(BRIEF):
Filter the entries below, keeping only lines with the word "saliency".

Dataset entries
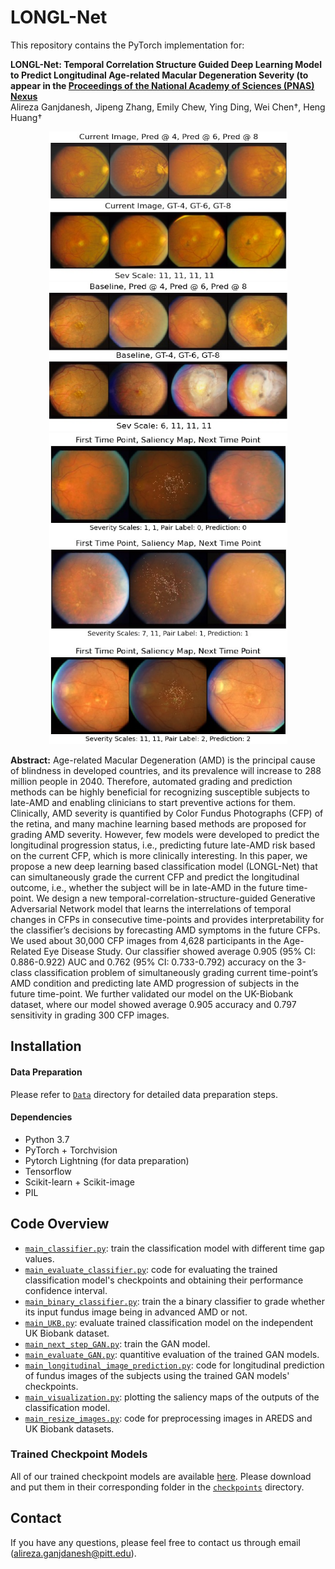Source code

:# LONGL-Net

This repository contains the PyTorch implementation for:

**LONGL-Net: Temporal Correlation Structure Guided Deep Learning Model to Predict Longitudinal Age-related Macular Degeneration Severity (to appear in the [Proceedings of the National Academy of Sciences (PNAS) Nexus](https://academic.oup.com/pnasnexus)**<br/>Alireza Ganjdanesh, Jipeng Zhang, Emily Chew, Ying Ding, Wei Chen&dagger;, Heng Huang&dagger;

<div align="center">
    <img style="display: inline" src=./Figures/LongitudinalPred.png width = '381px' height = '238px'>
    <img style="display: inline" src=./Figures/ProgressedMainText1.png width = '381px' height = '238px'>
</div>
<div align="center">
    <img style="display: inline" src=./Figures/saliency.png width = '381px' height = '498px'>
</div>

**Abstract:** Age-related Macular Degeneration (AMD) is the principal cause of blindness in developed countries, and its prevalence will increase to 288 million people in 2040. Therefore, automated grading and prediction methods can be highly beneficial for recognizing susceptible subjects to late-AMD and enabling clinicians to start preventive actions for them. Clinically, AMD severity is quantified by Color Fundus Photographs (CFP) of the retina, and many machine learning based methods are proposed for grading AMD severity. However, few models were developed to predict the longitudinal progression status, i.e., predicting future late-AMD risk based on the current CFP, which is more clinically interesting. In this paper, we propose a new deep learning based classification model (LONGL-Net) that can simultaneously grade the current CFP and predict the longitudinal outcome, i.e., whether the subject will be in late-AMD in the future time-point. We design a new temporal-correlation-structure-guided Generative Adversarial Network model that learns the interrelations of temporal changes in CFPs in consecutive time-points and provides interpretability for the classifier’s decisions by forecasting AMD symptoms in the future CFPs. We used about 30,000 CFP images from 4,628 participants in the Age-Related Eye Disease Study. Our classifier showed average 0.905 (95% CI: 0.886-0.922) AUC and 0.762 (95% CI: 0.733-0.792) accuracy on the 3-class classification problem of simultaneously grading current time-point’s AMD condition and predicting late AMD progression of subjects in the future time-point. We further validated our model on the UK-Biobank dataset, where our model showed average 0.905 accuracy and 0.797 sensitivity in grading 300 CFP images.

## Installation

#### Data Preparation
Please refer to [`Data`](./Data) directory for detailed data preparation steps.

#### Dependencies
- Python 3.7 
- PyTorch + Torchvision
- Pytorch Lightning (for data preparation)
- Tensorflow
- Scikit-learn + Scikit-image
- PIL

## Code Overview
- [`main_classifier.py`](main_classifier.py): train the classification model with different time gap values.
- [`main_evaluate_classifier.py`](main_evaluate_classifier.py): code for evaluating the trained classification model's checkpoints and obtaining their performance confidence interval.
- [`main_binary_classifier.py`](main_binary_classifier.py): train the a binary classifier to grade whether its input fundus image being in advanced AMD or not.
- [`main_UKB.py`](main_UKB.py): evaluate trained classification model on the independent UK Biobank dataset.
- [`main_next_step_GAN.py`](main_next_step_GAN.py): train the GAN model.
- [`main_evaluate_GAN.py`](main_evaluate_GAN.py): quantitive evaluation of the trained GAN models.
- [`main_longitudinal_image_prediction.py`](main_longitudinal_image_prediction.py): code for longitudinal prediction of fundus images of the subjects using the trained GAN models' checkpoints.
- [`main_visualization.py`](main_visualization.py): plotting the saliency maps of the outputs of the classification model.
- [`main_resize_images.py`](main_resize_images.py): code for preprocessing images in AREDS and UK Biobank datasets.

### Trained Checkpoint Models
All of our trained checkpoint models are available [here](https://drive.google.com/drive/folders/1fGw8NEiO32e0S5DriuxrI7nbySyNi-gk?usp=sharing). Please download and put them in their corresponding folder in the [`checkpoints`](Models/checkpoints) directory.

## Contact

If you have any questions, please feel free to contact us through email (alireza.ganjdanesh@pitt.edu).
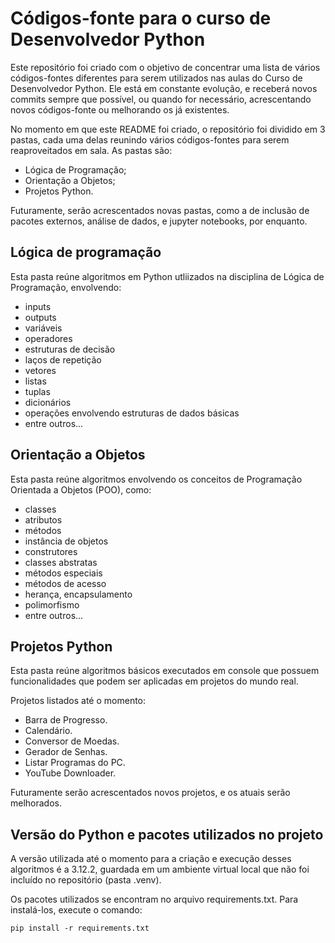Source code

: # Códigos-fonte para o curso de Desenvolvedor Python

Este repositório foi criado com o objetivo de concentrar uma lista de vários códigos-fontes diferentes para serem utilizados nas aulas do Curso de Desenvolvedor Python. Ele está em constante evolução, e receberá novos commits sempre que possível, ou quando for necessário, acrescentando novos códigos-fonte ou melhorando os já existentes.

No momento em que este README foi criado, o repositório foi dividido em 3 pastas, cada uma delas reunindo vários códigos-fontes para serem reaproveitados em sala. As pastas são:

- Lógica de Programação;
- Orientação a Objetos;
- Projetos Python.

Futuramente, serão acrescentados novas pastas, como a de inclusão de pacotes externos, análise de dados, e jupyter notebooks, por enquanto.

## Lógica de programação

Esta pasta reúne algoritmos em Python utliizados na disciplina de Lógica de Programação, envolvendo:
- inputs
- outputs
- variáveis
- operadores
- estruturas de decisão
- laços de repetição
- vetores
- listas
- tuplas
- dicionários
- operações envolvendo estruturas de dados básicas
- entre outros...

## Orientação a Objetos

Esta pasta reúne algoritmos envolvendo os conceitos de Programação Orientada a Objetos (POO), como:
- classes
- atributos
- métodos
- instância de objetos
- construtores
- classes abstratas
- métodos especiais
- métodos de acesso
- herança, encapsulamento
- polimorfismo
- entre outros...

## Projetos Python

Esta pasta reúne algoritmos básicos executados em console que possuem funcionalidades que podem ser aplicadas em projetos do mundo real.

Projetos listados até o momento:
- Barra de Progresso.
- Calendário.
- Conversor de Moedas.
- Gerador de Senhas.
- Listar Programas do PC.
- YouTube Downloader.

Futuramente serão acrescentados novos projetos, e os atuais serão melhorados.

## Versão do Python e pacotes utilizados no projeto

A versão utilizada até o momento para a criação e execução desses algoritmos é a 3.12.2, guardada em um ambiente virtual local que não foi incluído no repositório (pasta .venv).

Os pacotes utilizados se encontram no arquivo requirements.txt. Para instalá-los, execute o comando:

`pip install -r requirements.txt`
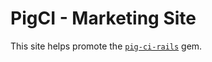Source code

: # PigCI - Marketing Site

This site helps promote the [`pig-ci-rails`](https://github.com/PigCI/pig-ci-rails) gem.
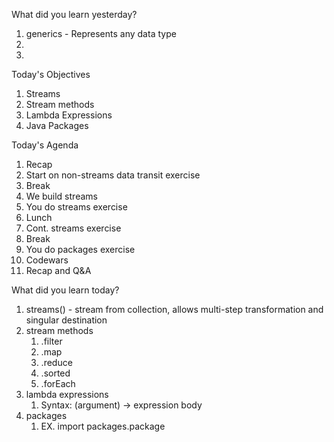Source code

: What did you learn yesterday?

1. generics - Represents any data type
2. <T> 
3. <T extends ClassName>

Today's Objectives

1. Streams
2. Stream methods
3. Lambda Expressions
4. Java Packages

Today's Agenda

1. Recap
2. Start on non-streams data transit exercise
3. Break
4. We build streams
5. You do streams exercise
6. Lunch
7. Cont. streams exercise
8. Break
9. You do packages exercise
10. Codewars
11. Recap and Q&A


What did you learn today?

1. streams() - stream from collection, allows multi-step transformation and singular destination
2. stream methods
   1. .filter
   2. .map
   3. .reduce
   4. .sorted
   5. .forEach
3. lambda expressions
   1. Syntax: (argument) -> expression body
4. packages
   1. EX. import packages.package
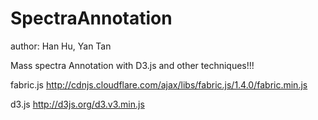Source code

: SpectraAnnotation
=================
author: Han Hu, Yan Tan

Mass spectra Annotation with D3.js and other techniques!!!

fabric.js
http://cdnjs.cloudflare.com/ajax/libs/fabric.js/1.4.0/fabric.min.js

d3.js
http://d3js.org/d3.v3.min.js


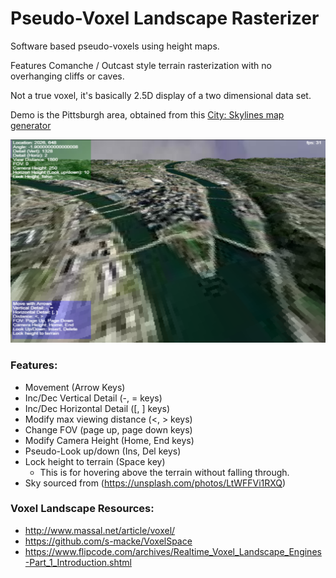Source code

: # Pseudo-Voxel Landscape Rasterizer
Software based pseudo-voxels using height maps.

Features Comanche / Outcast style terrain rasterization with no overhanging cliffs or caves.

Not a true voxel, it's basically 2.5D display of a two dimensional data set.

Demo is the Pittsburgh area, obtained from this [City: Skylines map generator](https://heightmap.skydark.pl/)

![Demo Image](example.png)

### Features:
- Movement (Arrow Keys)
- Inc/Dec Vertical Detail (-, = keys)
- Inc/Dec Horizontal Detail ([, ] keys)
- Modify max viewing distance (<, > keys)
- Change FOV (page up, page down keys)
- Modify Camera Height (Home, End keys)
- Pseudo-Look up/down (Ins, Del keys)
- Lock height to terrain (Space key)
    - This is for hovering above the terrain without falling through.
- Sky sourced from (https://unsplash.com/photos/LtWFFVi1RXQ)

### Voxel Landscape Resources:
- http://www.massal.net/article/voxel/  
- https://github.com/s-macke/VoxelSpace
- https://www.flipcode.com/archives/Realtime_Voxel_Landscape_Engines-Part_1_Introduction.shtml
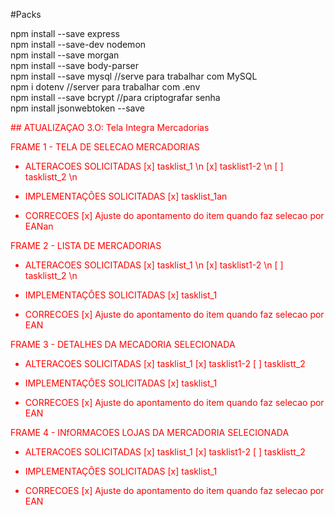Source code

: #Packs
<p>

npm install --save express<br/>
npm install --save-dev nodemon<br/>
npm install --save morgan<br/>
npm install --save body-parser<br/>
npm install --save mysql //serve para trabalhar com MySQL<br/> 
npm i dotenv 
//server para trabalhar com .env<br/> 
npm install --save bcrypt  //para criptografar senha
 <br/> 
npm install jsonwebtoken --save <br/>


</p>


<font color="red">## ATUALIZAÇAO 3.O: Tela Integra Mercadorias  

FRAME 1 - TELA DE SELECAO MERCADORIAS
 

- ALTERACOES SOLICITADAS
[x] tasklist_1 \n
[x] tasklist1-2 \n
[ ] tasklistt_2 \n
 

- IMPLEMENTAÇÔES SOLICITADAS
[x] tasklist_1an
 

- CORRECOES
[x] Ajuste do apontamento do item quando faz selecao por EANan
 

FRAME 2 - LISTA DE MERCADORIAS
 

- ALTERACOES SOLICITADAS
[x] tasklist_1 \n
[x] tasklist1-2 \n
[ ] tasklistt_2 \n
 

- IMPLEMENTAÇÔES SOLICITADAS
[x] tasklist_1
 

- CORRECOES
[x] Ajuste do apontamento do item quando faz selecao por EAN
 

FRAME 3 - DETALHES DA MECADORIA SELECIONADA
 

- ALTERACOES SOLICITADAS
[x] tasklist_1
[x] tasklist1-2
[ ] tasklistt_2
 

- IMPLEMENTAÇÔES SOLICITADAS
[x] tasklist_1
 

- CORRECOES
[x] Ajuste do apontamento do item quando faz selecao por EAN
 

FRAME 4 - INfORMACOES LOJAS DA MERCADORIA SELECIONADA
 

- ALTERACOES SOLICITADAS
[x] tasklist_1
[x] tasklist1-2
[ ] tasklistt_2
 

- IMPLEMENTAÇÔES SOLICITADAS
[x] tasklist_1
 

- CORRECOES
[x] Ajuste do apontamento do item quando faz selecao por EAN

(SOLUTION TO THIS TASK):
    <img style="display: inline" src=./Figures/saliency.png width = '381px' height = '498px'>
- [`main_visualization.py`](main_visualization.py): plotting the saliency maps of the outputs of the classification model.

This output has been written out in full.